CTK Insights

09 Jun

Archimedes' Law of Buoyancy

According to [K. Simonyi, p. 79],

Archimedes was the first to forge a synthesis between mathematics and physics, liberating this connection from Pythagorean mysticism.

Ironically, it seems to me that the oldest physical law - Archimedes' Law of Buoyancy - is still often shrouded in mystery.

The law itself admits a pretty simple formulation. Simonyi quotes Proposition 16 from Archimedes' work On Floating Bodies:

Any body that is less dense than water attempts, on being completely immersed, to rise with a force that is equal to the difference in the weight of the water displaced by the body and the weight of the body itself. If a body is denser than the water, it will sink with a force that is the difference between the weight of the body and the weight of the water displaced.

In my edition of the works of Archimedes, this is a combination of Propositions 6 and 7 in Part I of On Floating Bodies. The formulations there are less anthropomorphic. For example, Proposition 6, is almost the same as above but with a subtle difference:

If a solid lighter than a fluid be forcibly immersed in it, the solid will be driven upwards by a force equal to the difference between its weight and the weight of the water displaced.

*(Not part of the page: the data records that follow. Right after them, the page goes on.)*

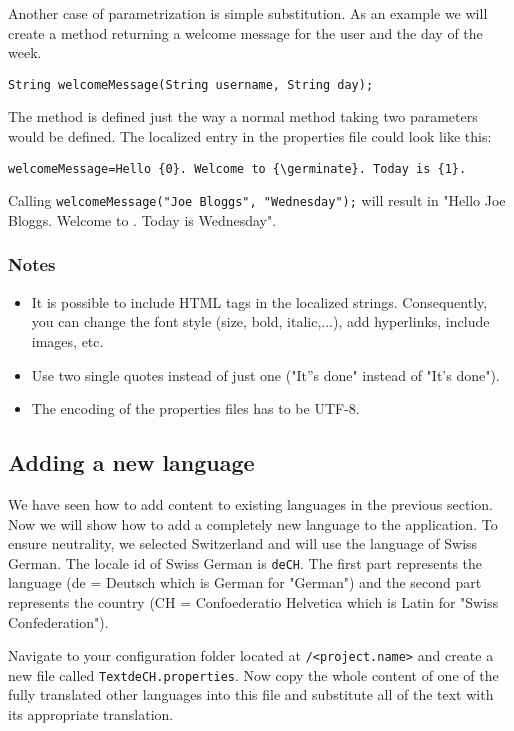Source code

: Another case of parametrization is simple substitution. As an example we will create a method returning a welcome message for the user and the day of the week.

\begin{lstlisting}[style=Java]
String welcomeMessage(String username, String day);
\end{lstlisting}
\noindent
The method is defined just the way a normal method taking two parameters would be defined. The localized entry in the properties file could look like this:

\begin{lstlisting}[style=Properties]
welcomeMessage=Hello {0}. Welcome to {\germinate}. Today is {1}.
\end{lstlisting}
\noindent
Calling \texttt{welcomeMessage("Joe Bloggs", "Wednesday");} will result in "Hello Joe Bloggs. Welcome to {\germinate}. Today is Wednesday".

\subsubsection{Notes}
\begin{itemize}
    \item It is possible to include HTML tags in the localized strings. Consequently, you can change the font style (size, bold, italic,...), add hyperlinks, include images, etc.
    \item Use two single quotes instead of just one (\eg "It''s done" instead of "It's done").
    \item The encoding of the properties files has to be UTF-8.
\end{itemize}

\subsection{Adding a new language}
\label{sec:i18n}
We have seen how to add content to existing languages in the previous section. Now we will show how to add a completely new language to the application. To ensure neutrality, we selected Switzerland and will use the language of Swiss German. The locale id of Swiss German is \texttt{de\textunderscore CH}. The first part represents the language (de = Deutsch which is German for "German") and the second part represents the country (CH = Confoederatio Helvetica which is Latin for "Swiss Confederation").

Navigate to your configuration folder located at \instanceStuff\texttt{/<project.name>} and create a new file called \texttt{Text\textunderscore de\textunderscore CH.properties}. Now copy the whole content of one of the fully translated other languages into this file and substitute all of the text with its appropriate translation.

Archimedes goes to a great length to immerse (a pan intended) those statements in an axiomatic theory. He starts by stipulating homogeneity and continuity of fluids, but Proposition 1 is abstractedly geometric:

If a surface be cut by a plane always passing through a certain point, and if the section be always a circuference [of a circle] whose centre is the aforesaid point, the surface is that of a sphere.

Which sphere Archimedes is planning to refer to in deriving his law of buoyancy becomes clear from Proposition 2:

The surface of any fluid at rest is the surface of a sphere whose centre is the same as that of the earth.

He then considers the forces that act on a submerged pyramid (or a frustum) with the vertex at the center of the earth. This explains why it is unlikely for a present day school physics text to follow in Archimedes' footsteps. I'd be surprised to come across a book that does. What do they offer instead? Judging by what I found on the Web, the validity of the Law is commonly not explained, although the Law is practically self-explanatory.

What it takes is a small shot at abstraction. (It's an abstraction of the same sort that helps finding the same curve on two vastly disparate surfaces.)

Every body has a shape. Bodies may have the same or different shapes. We visualize a shape as separate from any connection to any physical body. Shapes have volume.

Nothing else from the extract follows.